Anna stava rovistando nei cassetti del comodino.
- Che cerchi? - le chiese Giorgio.
- La spilla, quella con le pietre di giada.
- Anna, comincio sinceramente a preoccuparmi. Non trovi mai nulla, sei distratta, che ti sta succedendo?
- Niente, che vuoi che sia. Sono solo stanca, stressata - sbottò lei.
In realtà era alquanto in pensiero. Troppi indizi le facevano supporre che c'era un vero problema, non era mai stata tanto svagata.
Giorgio era partito per affari e Anna era inquieta in quella grande casa vuota.

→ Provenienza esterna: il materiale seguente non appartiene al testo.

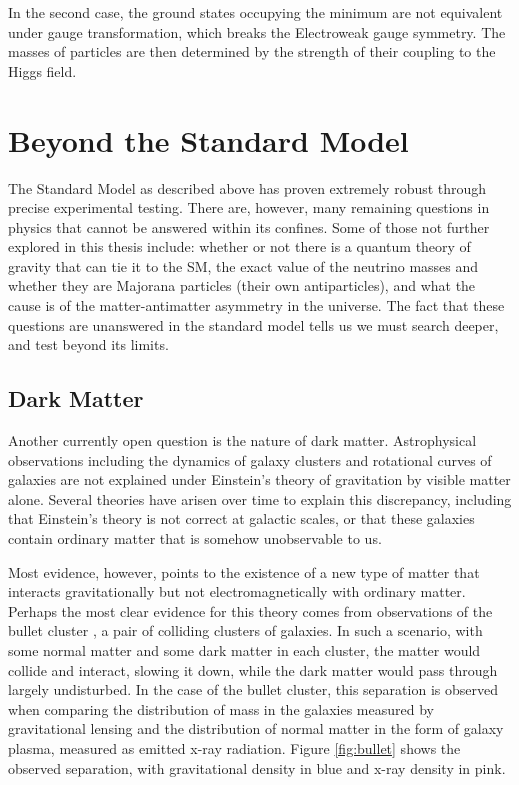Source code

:In the second case, the ground states occupying the minimum are not equivalent under gauge transformation, which breaks the Electroweak gauge symmetry. The masses of particles are then determined by the strength of their coupling to the Higgs field.

\section{Beyond the Standard Model}
The Standard Model as described above has proven extremely robust through precise experimental testing. There are, however, many remaining questions in physics that cannot be answered within its confines. Some of those not further explored in this thesis include: whether or not there is a quantum theory of gravity that can tie it to the SM, the exact value of the neutrino masses and whether they are Majorana particles (their own antiparticles), and what the cause is of the matter-antimatter asymmetry in the universe. The fact that these questions are unanswered in the standard model tells us we must search deeper, and test beyond its limits.

\subsection{Dark Matter}
Another currently open question is the nature of dark matter. Astrophysical observations including the dynamics of galaxy clusters \cite{Zwicky} and rotational curves of galaxies \cite{Rubin} are not explained under Einstein's theory of gravitation by visible matter alone. Several theories have arisen over time to explain this discrepancy, including that Einstein's theory is not correct at galactic scales, or that these galaxies contain ordinary matter that is somehow unobservable to us.

Most evidence, however, points to the existence of a new type of matter that interacts gravitationally but not electromagnetically with ordinary matter. Perhaps the most clear evidence for this theory comes from observations of the bullet cluster \cite{Clowe}, a pair of colliding clusters of galaxies. In such a scenario, with some normal matter and some dark matter in each cluster, the matter would collide and interact, slowing it down, while the dark matter would pass through largely undisturbed. In the case of the bullet cluster, this separation is observed when comparing the distribution of mass in the galaxies measured by gravitational lensing and the distribution of normal matter in the form of galaxy plasma, measured as emitted x-ray radiation. Figure \ref{fig:bullet} shows the observed separation, with gravitational density in blue and x-ray density in pink.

Si mise a riordinare. Le mancava un vestito, un abito da sera blu che aveva acquistato a Parigi. Lo cercò dappertutto, senza risultato.
L'indomani mattina aprendo l'armadio lo vide lì appeso a una gruccia. Non avrebbe potuto non notarlo la sera prima. Scoppiò a piangere. Stava impazzendo!
Altri episodi simili si susseguirono, finché Anna non iniziò a credere che fosse meglio farsi ricoverare in una clinica per malattie mentali.
Giorgio non solo non si oppose, ma dentro di sé esultò.
Anna fece i bagagli, chiamò un taxi - aveva rifiutato l'offerta di suo marito di accompagnarla - e se ne andò. Aveva lasciato tutto in ordine. Aveva chiesto che ogni cosa durante la sua assenza continuasse come prima, i pasti ai soliti orari, la grande pulizia del sabato, il Porto di Giorgio dopo cena.
Aveva provveduto lei ad avvelenare il liquore, suo marito non si sarebbe mai goduto la sua bella casa. E forse in procinto di morire, avrebbe capito quanto sia stupido non chiudersi a chiave in una stanza quando si fanno rivelazioni compromettenti a un'amante.
Disse al tassista di condurla all'aeroporto. Anche se l'avessero fermata, non avrebbe avuto nessuna colpa per quello che era capitato. Era Pazza!